WICHITA, Kan. (KSNW) — As Kansas continues to fight the drought, there has been concern about the future of water in Kansas. This week, the U.S. Department of Agriculture awarded Kansas $25 million to help.
The money will help preserve and conserve the High Plains Aquifer, “the largest, most economically important groundwater source in Kansas.”
The aquifer runs through eight states and supplies 70% to 80% of the water used by Kansans each day. Scientists say water levels have steadily declined, and the area faces several critical water-related issues.
The Kansas Department of Agriculture says the money will go to the Kansas High Plains Aquifer project. It will work with farmers and ranchers to reduce water use through conservation practices, like irrigation water management, cover crops, reduced tillage, and nutrient management.
The goal is to reduce water use in the five Kansas Groundwater Management Districts by 10%.
“This five-year project, built on a collaborative effort by KDA’s Division of Conservation, the Kansas Water Office, local groundwater management districts, non-governmental conservation groups, private landowners and irrigators, and others, will help implement increased conservation and water efficient practices across the High Plains Aquifer of Kansas,” KDA Secretary Mike Beam said in a news release. “I’m confident this voluntary incentive-based initiative will be a successful project.”
“Kansas farmers drive our state’s economic success, and water quality and quantity are a key part of that,” Governor Laura Kelly said. “This funding will accelerate our work to help more producers voluntarily implement practices that ensure Kansans have access to sustainable, reliable water sources for generations to come.”
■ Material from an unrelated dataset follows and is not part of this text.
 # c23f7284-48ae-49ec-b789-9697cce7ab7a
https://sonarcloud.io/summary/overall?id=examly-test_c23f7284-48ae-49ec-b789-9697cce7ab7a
The USDA money comes from its Natural Resources Conservation Service as part of the Regional Conservation Partnership Program. In all, the USDA awarded $1.7 billion to projects across the country.
Another one of the award winners has a project that will affect Kansas. The USDA awarded Ducks Unlimited $10 million for the Kansas-Nebraska Wetland Initiative. The goal of the project is to create, restore and protect wetland and riparian barriers. It will tackle inadequate habitat for fish and other wildlife, degraded plant conditions, and flood and drought areas.